Cudlin, who writes art criticism for Washington City Paper, intended to make a video of the gallery tour as part of his upcoming show, “By Request,” which opens later this month at Flashpoint. For the exhibition, Cudlin asked seven local arts notables to complete surveys about art, art spaces, and themselves. Then, seven local artists created works that draw from survey data. In an intentionally egomaniacal twist, each of them must also depict Cudlin. It’s all supposed to say something interesting about celebrity—a challenge in a post-Warholian art world, but by no means the least of Cudlin’s worries.
For one thing, pink leopard-patterned dresses don’t come in his size. As Cudlin gyrated to a Grace Jones tape inside Conner Contemporary Art on Florida Avenue NE, the dress frequently rode up to reveal his ass. “Extra-large doesn’t mean 6-foot-4 man,” Cudlin laments.
Cudlin in drag is meant to be an impersonation of Philippa P.B. Hughes, the local art-events planner behind the Pink Line Project. Hughes rides a pink scooter, so Cudlin had to ride one, too—something he’d never done until Friday. His pink helmet barely fit over his blond wig. Riding just a few feet to 14th Street’s Curator’s Office, Cudlin nearly hit a tree.
Over the past few months, Cudlin has lost 30 pounds, had his legs waxed, and learned to dance in heels in the name of bad art. Watching him nearly grind on Curator’s Office director Andrea Pollan and a pair of surprised interns in Hemphill Fine Arts, I had to admit: The freckly giant is pretty sexy.
“He moves that cassette like a weapon, doesn’t he?” said one onlooker.

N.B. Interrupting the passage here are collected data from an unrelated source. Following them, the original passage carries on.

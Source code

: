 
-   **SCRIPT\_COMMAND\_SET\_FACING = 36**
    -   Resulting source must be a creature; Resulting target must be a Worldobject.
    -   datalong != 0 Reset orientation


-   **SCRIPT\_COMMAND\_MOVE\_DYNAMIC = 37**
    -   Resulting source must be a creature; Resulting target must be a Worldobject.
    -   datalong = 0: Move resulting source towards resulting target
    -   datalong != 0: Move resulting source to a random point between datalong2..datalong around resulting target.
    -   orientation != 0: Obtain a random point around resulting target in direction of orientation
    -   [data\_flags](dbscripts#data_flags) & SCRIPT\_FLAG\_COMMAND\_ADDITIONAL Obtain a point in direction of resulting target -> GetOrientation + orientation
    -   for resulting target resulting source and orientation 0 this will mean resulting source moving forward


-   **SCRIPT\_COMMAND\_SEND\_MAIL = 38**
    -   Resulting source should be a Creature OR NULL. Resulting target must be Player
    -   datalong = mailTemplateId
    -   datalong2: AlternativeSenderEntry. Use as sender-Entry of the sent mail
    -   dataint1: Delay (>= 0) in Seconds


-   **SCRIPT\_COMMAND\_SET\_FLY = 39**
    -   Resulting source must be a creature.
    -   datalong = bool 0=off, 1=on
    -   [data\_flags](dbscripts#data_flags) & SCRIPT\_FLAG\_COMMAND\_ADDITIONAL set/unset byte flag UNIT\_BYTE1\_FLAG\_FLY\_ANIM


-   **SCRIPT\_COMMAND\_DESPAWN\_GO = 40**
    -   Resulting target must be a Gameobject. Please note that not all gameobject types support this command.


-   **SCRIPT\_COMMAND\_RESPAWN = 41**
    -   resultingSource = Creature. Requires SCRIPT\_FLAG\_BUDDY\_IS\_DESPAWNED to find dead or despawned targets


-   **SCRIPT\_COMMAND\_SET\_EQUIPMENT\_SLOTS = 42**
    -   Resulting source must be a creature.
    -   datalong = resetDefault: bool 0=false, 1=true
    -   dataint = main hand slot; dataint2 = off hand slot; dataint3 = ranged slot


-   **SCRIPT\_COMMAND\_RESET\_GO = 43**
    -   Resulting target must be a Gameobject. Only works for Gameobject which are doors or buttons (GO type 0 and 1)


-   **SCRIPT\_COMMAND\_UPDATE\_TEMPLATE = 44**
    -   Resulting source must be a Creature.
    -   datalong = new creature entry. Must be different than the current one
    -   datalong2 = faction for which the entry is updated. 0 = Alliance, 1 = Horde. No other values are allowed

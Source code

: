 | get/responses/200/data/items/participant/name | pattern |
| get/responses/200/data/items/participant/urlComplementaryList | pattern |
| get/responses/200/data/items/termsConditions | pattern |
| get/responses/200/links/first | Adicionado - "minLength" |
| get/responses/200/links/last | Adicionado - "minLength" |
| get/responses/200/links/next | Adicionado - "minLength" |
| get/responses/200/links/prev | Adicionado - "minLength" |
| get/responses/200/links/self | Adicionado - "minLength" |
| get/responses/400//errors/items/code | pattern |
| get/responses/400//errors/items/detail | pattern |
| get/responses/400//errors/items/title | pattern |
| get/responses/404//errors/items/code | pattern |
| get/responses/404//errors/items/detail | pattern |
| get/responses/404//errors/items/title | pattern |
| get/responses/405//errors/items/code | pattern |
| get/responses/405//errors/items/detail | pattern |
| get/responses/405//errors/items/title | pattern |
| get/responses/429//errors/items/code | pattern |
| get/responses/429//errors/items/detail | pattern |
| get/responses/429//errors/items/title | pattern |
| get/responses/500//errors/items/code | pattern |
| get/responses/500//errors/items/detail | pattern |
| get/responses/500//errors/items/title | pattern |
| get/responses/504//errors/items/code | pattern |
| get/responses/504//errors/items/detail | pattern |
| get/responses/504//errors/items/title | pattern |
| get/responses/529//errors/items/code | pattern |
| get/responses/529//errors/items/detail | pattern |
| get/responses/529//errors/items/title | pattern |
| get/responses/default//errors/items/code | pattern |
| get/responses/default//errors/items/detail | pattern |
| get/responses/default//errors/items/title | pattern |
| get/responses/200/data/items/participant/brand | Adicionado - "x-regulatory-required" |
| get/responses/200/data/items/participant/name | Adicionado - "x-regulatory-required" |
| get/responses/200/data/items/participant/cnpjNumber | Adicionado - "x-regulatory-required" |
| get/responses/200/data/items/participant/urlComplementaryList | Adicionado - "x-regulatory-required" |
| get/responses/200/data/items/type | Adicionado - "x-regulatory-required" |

Hughes insists that Cudlin’s dress wasn’t quite accurate—it’s too short. “I’m just summoning the fantasy of the sexual-libertine Philippa,” Cudlin says, after a pause adding, “which doesn’t really exist.”
The most common complaint passersby had was that Cudlin, despite his wig, fake breasts, and clear high heels, just didn’t look enough like a woman. Cudlin’s red goatee and thick arm hair were popular targets.
“He should have shaved his arms!” a man standing outside a liquor store yelled at Cudlin, who says he wasn’t going for verisimilitude. Rather, he wanted to present a superficial image of Hughes.
“You already know I’m a guy in drag,” Cudlin says. “Why does having a goatee wreck that?”





Photos by Darrow Montgomery.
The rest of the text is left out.